She later credited Burke with coining the phrase Me Too, but Burke’s influence remains partially obscured.

Burke first created the phrase when she launched Just Be Inc., a nonprofit dedicated to helping survivors of sexual violence. In 2006, she contextualized her work as part of a broader “Me Too movement,” using the term for the first time.

“I was hidden but also pushed out in a way,” Burke said. “There was this whole [crowd] of people saying don’t erase this woman, but at the same time there was also this weird erasure in mainstream media. It worked itself out because of the power of the people.
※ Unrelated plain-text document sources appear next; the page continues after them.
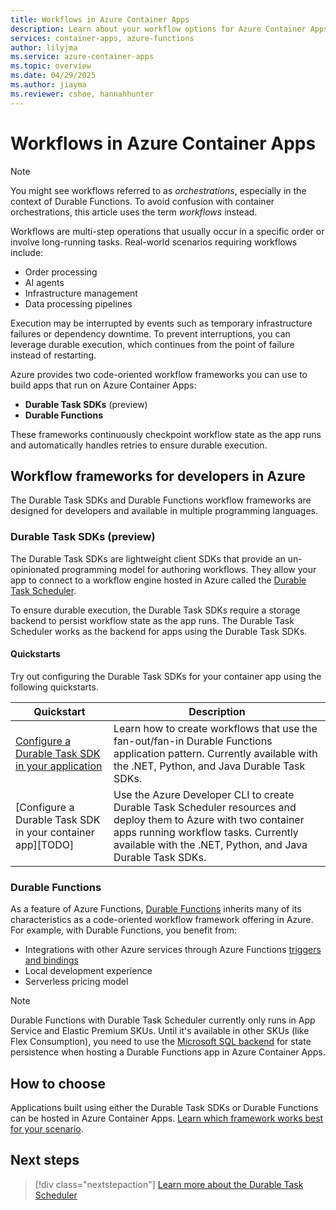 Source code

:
 ```yaml
---
title: Workflows in Azure Container Apps
description: Learn about your workflow options for Azure Container Apps.
services: container-apps, azure-functions
author: lilyjma
ms.service: azure-container-apps
ms.topic: overview
ms.date: 04/29/2025
ms.author: jiayma
ms.reviewer: cshoe, hannahhunter
---
```


# Workflows in Azure Container Apps

> [!NOTE]
> You might see workflows referred to as *orchestrations*, especially in the context of Durable Functions. To avoid confusion with container orchestrations, this article uses the term *workflows* instead. 

Workflows are multi-step operations that usually occur in a specific order or involve long-running tasks. Real-world scenarios requiring workflows include:
- Order processing
- AI agents
- Infrastructure management
- Data processing pipelines 

Execution may be interrupted by events such as temporary infrastructure failures or dependency downtime. To prevent interruptions, you can leverage durable execution, which continues from the point of failure instead of restarting.

Azure provides two code-oriented workflow frameworks you can use to build apps that run on Azure Container Apps: 
- **Durable Task SDKs** (preview)
- **Durable Functions** 

These frameworks continuously checkpoint workflow state as the app runs and automatically handles retries to ensure durable execution. 

## Workflow frameworks for developers in Azure

The Durable Task SDKs and Durable Functions workflow frameworks are designed for developers and available in multiple programming languages. 

### Durable Task SDKs (preview)

The Durable Task SDKs are lightweight client SDKs that provide an un-opinionated programming model for authoring workflows. They allow your app to connect to a workflow engine hosted in Azure called the [Durable Task Scheduler](../azure-functions/durable/durable-task-scheduler/durable-task-scheduler.md). 

To ensure durable execution, the Durable Task SDKs require a storage backend to persist workflow state as the app runs. The Durable Task Scheduler works as the backend for apps using the Durable Task SDKs. 

#### Quickstarts

Try out configuring the Durable Task SDKs for your container app using the following quickstarts.

| Quickstart | Description | 
| ---------- | ----------- |
| [Configure a Durable Task SDK in your application](../azure-functions/durable/durable-task-scheduler/quickstart-portable-durable-task-sdks.md) | Learn how to create workflows that use the fan-out/fan-in Durable Functions application pattern. Currently available with the .NET, Python, and Java Durable Task SDKs. |
| [Configure a Durable Task SDK in your container app][TODO] | Use the Azure Developer CLI to create Durable Task Scheduler resources and deploy them to Azure with two container apps running workflow tasks. Currently available with the .NET, Python, and Java Durable Task SDKs. |

### Durable Functions 

As a feature of Azure Functions, [Durable Functions](../azure-functions/durable/durable-functions-overview.md) inherits many of its characteristics as a code-oriented workflow framework offering in Azure. For example, with Durable Functions, you benefit from:
- Integrations with other Azure services through Azure Functions [triggers and bindings](../azure-functions/functions-triggers-bindings.md)
- Local development experience
- Serverless pricing model

> [!NOTE]
> Durable Functions with Durable Task Scheduler currently only runs in App Service and Elastic Premium SKUs. Until it's available in other SKUs (like Flex Consumption), you need to use the [Microsoft SQL backend](../azure-functions/durable/durable-functions-storage-providers.md#microsoft-sql-server-mssql) for state persistence when hosting a Durable Functions app in Azure Container Apps. 

## How to choose 

Applications built using either the Durable Task SDKs or Durable Functions can be hosted in Azure Container Apps. [Learn which framework works best for your scenario](../azure-functions/durable/durable-task-scheduler/choose-orchestration-framework.md). 

## Next steps

> [!div class="nextstepaction"]
> [Learn more about the Durable Task Scheduler](../azure-functions/durable/durable-task-scheduler/durable-task-scheduler.md)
I think people needed to hear a voice that sounded like their own.”

Medill second-year Zaria Howell recognized that not everyone knew Burke started Me Too, and that was part of the reason Howell was interested in attending the event.

“I do still think that in the midst of that collective ownership [of the phrase Me Too] that the rightful owner does deserve to have a platform to speak about the origins of the term, sort of what caused her to come up with it in the first place,” Howell said. “While having a community around the term, we can still have respect for the person who pioneered it.”

Yet Burke explained that Me Too is more than a hashtag or a phrase.

“It had to be a movement, so folks could recognize that we were playing a long game and intended on being thoughtful and strategic because that’s what movements are,” Burke said.  “Movements aren’t hashtags.”

At one point, Burke discussed community responses to youth dying from gun violence, talking about how communities rally to change laws and make sure such tragedies do not repeat themselves. Then she pivoted.

“What happens when a child is molested in a community?” she asked, lowering her voice.  “Everybody is quiet. If we could see that sexual violence and the trauma that people hold is another type of death, then maybe we could respond to this the way we respond to the kind of violence where we see blood in the streets.”

The Me Too movement found a place at Northwestern in 2018, when 10 women accused former Medill professor Alec Klein of sexual misconduct in an open letter to university officials. Medill graduates Alison Flowers, Meribah Knight and Kalyn Belsha coordinated the letter’s creation, according to an article from the Daily Northwestern.

In the letter, the women documented inappropriate actions and sexual advances that Klein made toward his students and employees during his time as a professor and director of the Medill Justice Project, which has now morphed into the Medill Investigative Lab. More women later came forward, some anonymously.

In the letter, the women write: “This is Medill’s #MeToo moment.”

Following her speech, Burke speaks during a Q&A discussion with Medill professor Ava Thompson Greenwell. Photo by Olivia Lloyd / North by Northwestern

During the Q&A section of Monday’s event, Professor Ava Thompson Greenwell, who moderated the discussion, asked Burke what Northwestern can do to make sure its students are protected.

“You have the power to experiment,” Burke said. “Look at what’s happening out across the country, find out best practices and try different things on your campus. You have to bring young people in and get their ideas, their real ideas, and a strategy for how you’re going to incorporate their ideas.”